Mantan Kapolres Bima ini menegaskan bahwa tudingan tersebut tidak benar. Menurutnya semua kasus yang dilaporkan oleh masyarakat NTB siapapun orangnya akan ditangani secara benar, adil dan profesional.

“Kita polisi bekerja sesuai dengan normatif hukum sesuai dengan mekanisme penyidikan. tidak benar kalau Polda NTB bekerja tidak profesional pilih bulu. Sekarang (Rizal) kita panggil sebagai tersangka hari Senin (26/7) ga hadir malah unjuk rasa, nah inikan siapa yang mengkriminalisasi kalau begitu caranya,” tegas Ekawana sapaanya membantah, Senin (26/7) malam di Mataram.

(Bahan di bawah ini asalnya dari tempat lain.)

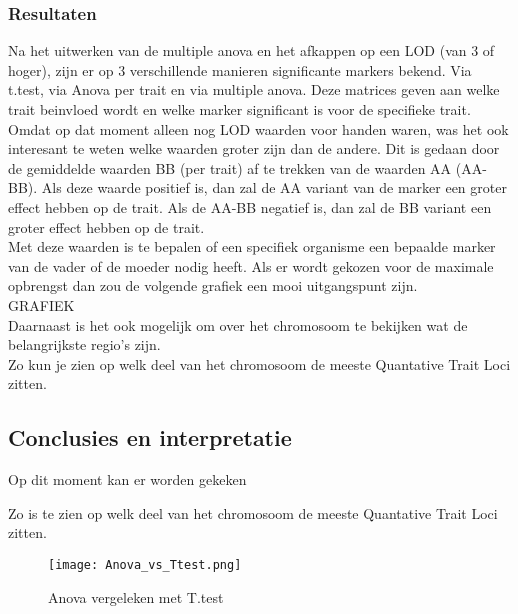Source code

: \documentclass[12pt,a4paper]{article}
\begin{document}
\subsubsection*{Resultaten}
Na het uitwerken van de multiple anova en het afkappen op een LOD (van 3 of hoger), zijn er op 3 verschillende manieren significante markers bekend. 
Via t.test, via Anova per trait en via multiple anova. 
Deze matrices geven aan welke trait beinvloed wordt en welke marker significant is voor de specifieke trait.
Omdat  op dat moment alleen nog LOD waarden voor handen waren, was het ook interesant te weten welke waarden groter zijn dan de andere. 
Dit is gedaan door de gemiddelde waarden BB (per trait) af te trekken van de waarden AA (AA-BB).
Als deze waarde positief is, dan zal de AA variant van de marker een groter effect hebben op de trait. 
Als de AA-BB negatief is, dan zal de BB variant een groter effect hebben op de trait. \\
Met deze waarden is te bepalen of een specifiek organisme een bepaalde marker van de vader of de moeder nodig heeft.
Als er wordt gekozen voor de maximale opbrengst dan zou de volgende grafiek een mooi uitgangspunt zijn.\\
GRAFIEK\\
Daarnaast is het ook mogelijk om over het chromosoom te bekijken wat de belangrijkste regio's zijn.\\
Zo kun je zien op welk deel van het chromosoom de meeste Quantative Trait Loci zitten.
\subsection*{Conclusies en interpretatie}
Op dit moment kan er worden gekeken 




Zo is te zien op welk deel van het chromosoom de meeste Quantative Trait Loci zitten.
\pagebreak

\listoffigures
\pagebreak

\begin{figure}
\vspace{-6cm}
\hspace{-1.5cm}
\texttt{[image: Anova\_vs\_Ttest.png]}
\caption{Anova vergeleken met T.test}
\FloatBarrier
\end{figure}
\end{document}
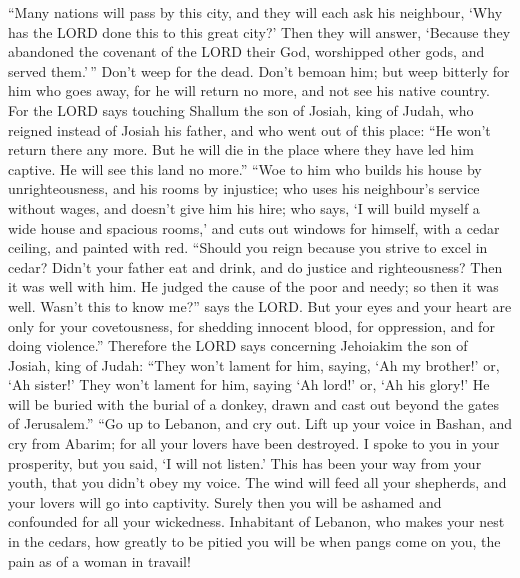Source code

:  ``Many nations will pass by this city, and they will each
ask his neighbour, `Why has the LORD done this to this great city?'
 Then they will answer, `Because they abandoned the
covenant of the LORD their God, worshipped other gods, and served
them.'\,''  Don't weep for the dead. Don't bemoan him;
but weep bitterly for him who goes away, for he will return no more, and
not see his native country.  For the LORD says touching
Shallum the son of Josiah, king of Judah, who reigned instead of Josiah
his father, and who went out of this place: ``He won't return there any
more.  But he will die in the place where they have led
him captive. He will see this land no more.''  ``Woe to
him who builds his house by unrighteousness, and his rooms by injustice;
who uses his neighbour's service without wages, and doesn't give him his
hire;  who says, `I will build myself a wide house and
spacious rooms,' and cuts out windows for himself, with a cedar ceiling,
and painted with red.  ``Should you reign because you
strive to excel in cedar? Didn't your father eat and drink, and do
justice and righteousness? Then it was well with him.  He
judged the cause of the poor and needy; so then it was well. Wasn't this
to know me?'' says the LORD.  But your eyes and your
heart are only for your covetousness, for shedding innocent blood, for
oppression, and for doing violence.''  Therefore the LORD
says concerning Jehoiakim the son of Josiah, king of Judah: ``They won't
lament for him, saying, `Ah my brother!' or, `Ah sister!' They won't
lament for him, saying `Ah lord!' or, `Ah his glory!'  He
will be buried with the burial of a donkey, drawn and cast out beyond
the gates of Jerusalem.''  ``Go up to Lebanon, and cry
out. Lift up your voice in Bashan, and cry from Abarim; for all your
lovers have been destroyed.  I spoke to you in your
prosperity, but you said, `I will not listen.' This has been your way
from your youth, that you didn't obey my voice.  The wind
will feed all your shepherds, and your lovers will go into captivity.
Surely then you will be ashamed and confounded for all your wickedness.
 Inhabitant of Lebanon, who makes your nest in the
cedars, how greatly to be pitied you will be when pangs come on you, the
pain as of a woman in travail!

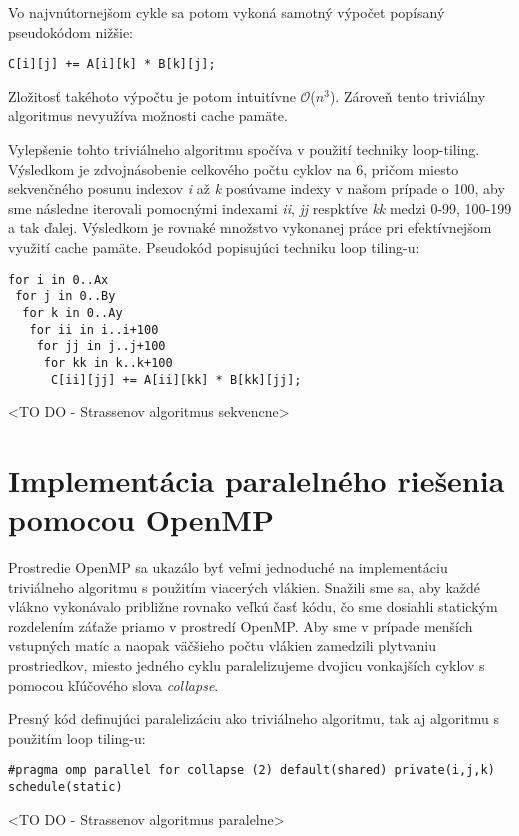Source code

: \documentclass[slovak]{article}
\begin{document}
Vo najvnútornejšom cykle sa potom vykoná samotný výpočet popísaný pseudokódom nižšie:

\begin{verbatim}
C[i][j] += A[i][k] * B[k][j];
\end{verbatim}

Zložitosť takéhoto výpočtu je potom intuitívne $\mathcal{O}$($n^3$). Zároveň tento triviálny algoritmus nevyužíva možnosti cache pamäte.

Vylepšenie tohto triviálneho algoritmu spočíva v použití techniky loop-tiling. Výsledkom je zdvojnásobenie celkového počtu cyklov na 6, pričom miesto sekvenčného posunu indexov \emph{i} až \emph{k} posúvame indexy v našom prípade o 100, aby sme následne iterovali pomocnými indexami \emph{ii}, \emph{jj} respktíve \emph{kk} medzi 0-99, 100-199 a tak ďalej. Výsledkom je rovnaké množstvo vykonanej práce pri efektívnejšom využití cache pamäte. Pseudokód popisujúci techniku loop tiling-u:

\begin{verbatim}
for i in 0..Ax
 for j in 0..By
  for k in 0..Ay
   for ii in i..i+100 
    for jj in j..j+100
     for kk in k..k+100
      C[ii][jj] += A[ii][kk] * B[kk][jj];
\end{verbatim}

<TO DO - Strassenov algoritmus sekvencne>

\section{Implementácia paralelného riešenia pomocou OpenMP}

Prostredie OpenMP sa ukazálo byť veľmi jednoduché na implementáciu triviálneho algoritmu s použitím viacerých vlákien. Snažili sme sa, aby každé vlákno vykonávalo približne rovnako veľkú časť kódu, čo sme dosiahli statickým rozdelením záťaže priamo v prostredí OpenMP. Aby sme v prípade menších vstupných matíc a naopak väčšieho počtu vlákien zamedzili plytvaniu prostriedkov, miesto jedného cyklu paralelizujeme dvojicu vonkajších cyklov s pomocou kľúčového slova \emph{collapse}.

Presný kód definujúci paralelizáciu ako triviálneho algoritmu, tak aj algoritmu s použitím loop tiling-u:

\begin{verbatim}
#pragma omp parallel for collapse (2) default(shared) private(i,j,k)
schedule(static)
\end{verbatim}

<TO DO - Strassenov algoritmus paralelne>
\end{document}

Baca juga: Rizal Patikawat dijemput paksa Polda NTB, Kuasa Hukum siap kawal

Kasus laporan Ketua DPRD Kabupaten Bima Muhammad Putra Feryandi atas dugaan penghinaan lewat media sosial yang menyebabkan tiga aktivis prodemokrasi yang dianggap diperiksa lebih cepat jelas Ekawana, bukan karena Yandi anak dari Bupati Bima melainkan laporan tersebut sudah lama dan hampir dua bulan dilaporkan ke Polda NTB.

“Makannya kita panggil mereka untuk dimintai keterangan. Tapi Rizal tidak mau datang makanya kita jemput tapi bukan diamankan. Kita periksa langsung kita pulangkan. Kalau diamankan pasti kita nahan dia,” jelasnya.

Kasus yang menjerat tiga aktivis tersebut tambahnya satu orang sudah ditetapkan sebagai tersangka dan sudah keluar surat penetapannya karena sudah memenuhi kajian akademis, kajian sosial, hukum, kajian ahli IT dan azas keseimbangan.

“Ternyata semuanya memenuhi unsur dari pada laporan tersebut. Kenapa, karena saksi ahli pidana menyebutkan memenuhi unsur pidana, saksi ahli bahasa Indonesia memenuhi unsur SARA, saksi ahli ITE memenuhi unsur pelanggaran ITE. Kan gitu,” jelasnya.

Menurutnya, sementara yang digenjot sekarang Syamsul Rizal, karena dianggap proaktif. “Sementara yang proaktif inikan Rizal, kita fokusnya sama Rizal dulu. Yang dua itu Imam dan Nadiran kan sudah kita periksa dan masih diperiksa sebagai saksi. Sementara Rizal inikan dipanggil sebagai tersangka karena SPDP-nya penetapannya sebagai tersangka sudah,” ungkapnya. (Iba)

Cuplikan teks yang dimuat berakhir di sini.